Líder cumpriu 35% de promessas, diz estudo

Dos 180 compromissos assumidos por Obama na campanha de 2008, 69 não foram concretizados e 63 estão estagnados

GUSTAVO CHACRA , CORRESPONDENTE / NOVA YORK, O Estado de S.Paulo

13 Maio 2012 | 03h07

Faltando apenas seis meses para as eleições, o presidente Barack Obama cumpriu apenas um terço de suas promessas de campanha. O levantamento é do site PolitiFact.com, vencedor do Prêmio Pulitzer, que monitora os compromissos assumidos por políticos americanos quando candidatos depois de assumirem o poder. Ao todo, foram 180 promessas (35%) cumpridas.

Algumas delas foram simples e bastaram uma assinatura, como a nomeação de uma assessora especial para o combate à violência contra a mulher. Outras não necessitaram acordos políticos, como seu discurso para o mundo islâmico nos primeiros cem dias de mandato. Ao mesmo tempo, Obama cumpriu promessas mais complicadas, como acabar com a tortura e encerrar as operações militares no Iraque, de acordo com o PolitiFact.com. A promessa de captura e morte de Osama bin Laden, líder da rede terrorista Al-Qaeda, também foi cumprida pelo presidente americano.

O envio de duas brigadas adicionais ao Afeganistão, quando o atual ocupante da Casa Branca ainda dava prioridade a um aumento do contingente em Cabul, também está incluído.

O levantamento ainda indica que Obama deixou de cumprir 69 promessas, ou 14% do total, e está estagnado em 63. Outras 136 ainda estão em andamento. Se cumpridas, podem deixar o atual governo com um saldo positivo.

O presidente, por exemplo, não honrou sua palavra de eliminar os impostos para aposentados que recebem até US$ 50 mil por ano. Tampouco eliminou os cortes nos tributos para rendas elevadas instituídos nos anos de governo de George W. Bush. Companhias falidas também concederam bônus para executivos, ao contrário do que determinava Obama.

Em política externa, o presidente não criou um fundo para cuidar das centenas de milhares de refugiados iraquianos. Não fechou a prisão de Guantánamo. Fracassou em soluções para os conflitos no Chipre e também entre israelenses e palestinos. O genocídio armênio continua sem ser reconhecido.

Estas promessas quebradas, porém, não devem levar parte da base de apoio de Obama - como os jovens e as minorias negras e hispânicas - a votarem no virtual candidato republicano Mitt Romney.

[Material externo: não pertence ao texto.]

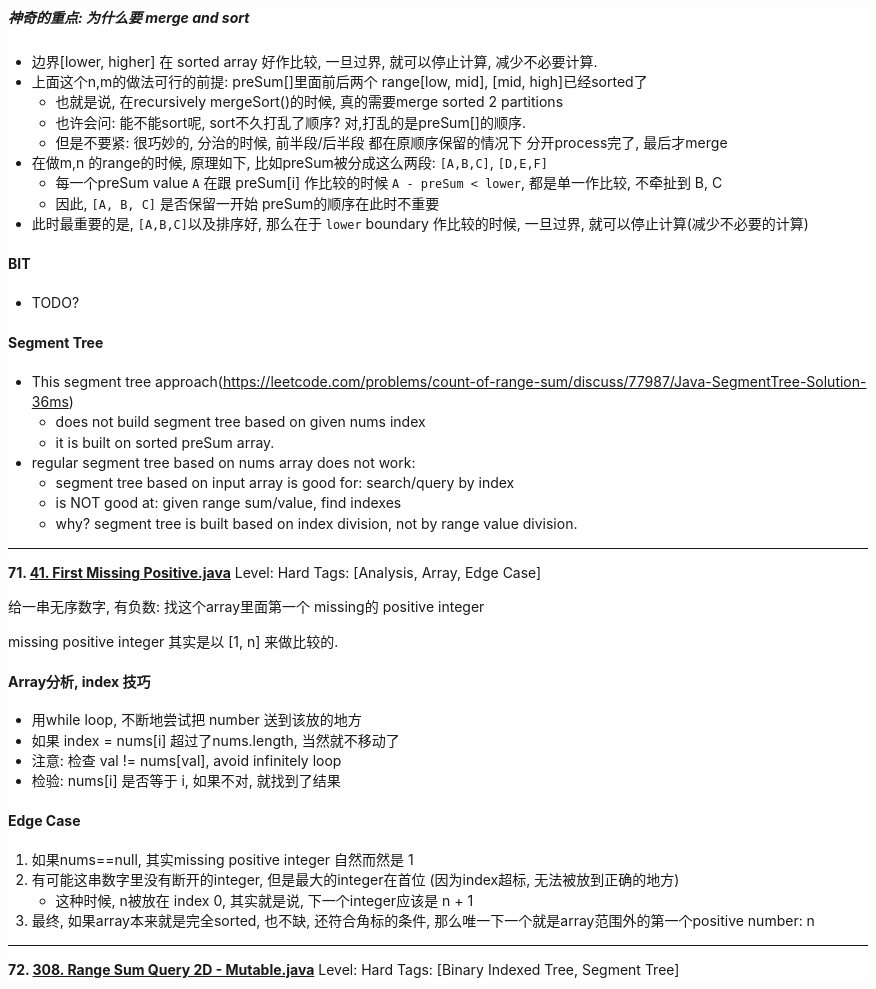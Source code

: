 ##### 神奇的重点: 为什么要 merge and sort
- 边界[lower, higher] 在 sorted array 好作比较, 一旦过界, 就可以停止计算, 减少不必要计算.
- 上面这个n,m的做法可行的前提: preSum[]里面前后两个 range[low, mid], [mid, high]已经sorted了
    - 也就是说, 在recursively mergeSort()的时候, 真的需要merge sorted 2 partitions
    - 也许会问: 能不能sort呢, sort不久打乱了顺序? 对,打乱的是preSum[]的顺序.
    - 但是不要紧: 很巧妙的, 分治的时候, 前半段/后半段 都在原顺序保留的情况下 分开process完了, 最后才merge
- 在做m,n 的range的时候, 原理如下, 比如preSum被分成这么两段: `[A,B,C]`, `[D,E,F]`
    - 每一个preSum value `A` 在跟 preSum[i] 作比较的时候 `A - preSum < lower`, 都是单一作比较, 不牵扯到 B, C
    - 因此, `[A, B, C]` 是否保留一开始 preSum的顺序在此时不重要
- 此时最重要的是, `[A,B,C]`以及排序好, 那么在于 `lower` boundary 作比较的时候, 一旦过界, 就可以停止计算(减少不必要的计算)


#### BIT
- TODO?

#### Segment Tree
- This segment tree approach(https://leetcode.com/problems/count-of-range-sum/discuss/77987/Java-SegmentTree-Solution-36ms) 
    - does not build segment tree based on given nums index
    - it is built on sorted preSum array.
- regular segment tree based on nums array does not work:
    - segment tree based on input array is good for: search/query by index
    - is NOT good at: given range sum/value, find indexes
    - why? segment tree is built based on index division, not by range value division.



---

**71. [41. First Missing Positive.java](https://github.com/awangdev/LintCode/blob/master/Java/41.%20First%20Missing%20Positive.java)**      Level: Hard      Tags: [Analysis, Array, Edge Case]
      

给一串无序数字, 有负数: 找这个array里面第一个 missing的 positive integer

missing positive integer 其实是以 [1, n] 来做比较的.

#### Array分析, index 技巧
- 用while loop, 不断地尝试把 number 送到该放的地方
- 如果 index = nums[i] 超过了nums.length, 当然就不移动了
- 注意: 检查 val != nums[val], avoid infinitely loop
- 检验: nums[i] 是否等于 i, 如果不对, 就找到了结果

#### Edge Case
1. 如果nums==null, 其实missing positive integer 自然而然是 1
1. 有可能这串数字里没有断开的integer, 但是最大的integer在首位 (因为index超标, 无法被放到正确的地方)
    - 这种时候, n被放在 index 0, 其实就是说, 下一个integer应该是 n + 1
1. 最终, 如果array本来就是完全sorted, 也不缺, 还符合角标的条件, 那么唯一下一个就是array范围外的第一个positive number: n



---

**72. [308. Range Sum Query 2D - Mutable.java](https://github.com/awangdev/LintCode/blob/master/Java/308.%20Range%20Sum%20Query%202D%20-%20Mutable.java)**      Level: Hard      Tags: [Binary Indexed Tree, Segment Tree]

"Mas há menos entusiasmo por causa da situação econômica. Embora o desemprego esteja caindo ainda é alto, especialmente entre os afro-americanos e os jovens. A equipe de Obama precisará trabalhar duro para conseguir que esta base vá votar em novembro. Eles precisarão de uma estratégia de campo muito boa em Estados como Carolina do Norte, Virginia, Ohio e Pensilvânia", disse o professor de ciência política Kerry Haynie, da Universidade Duke.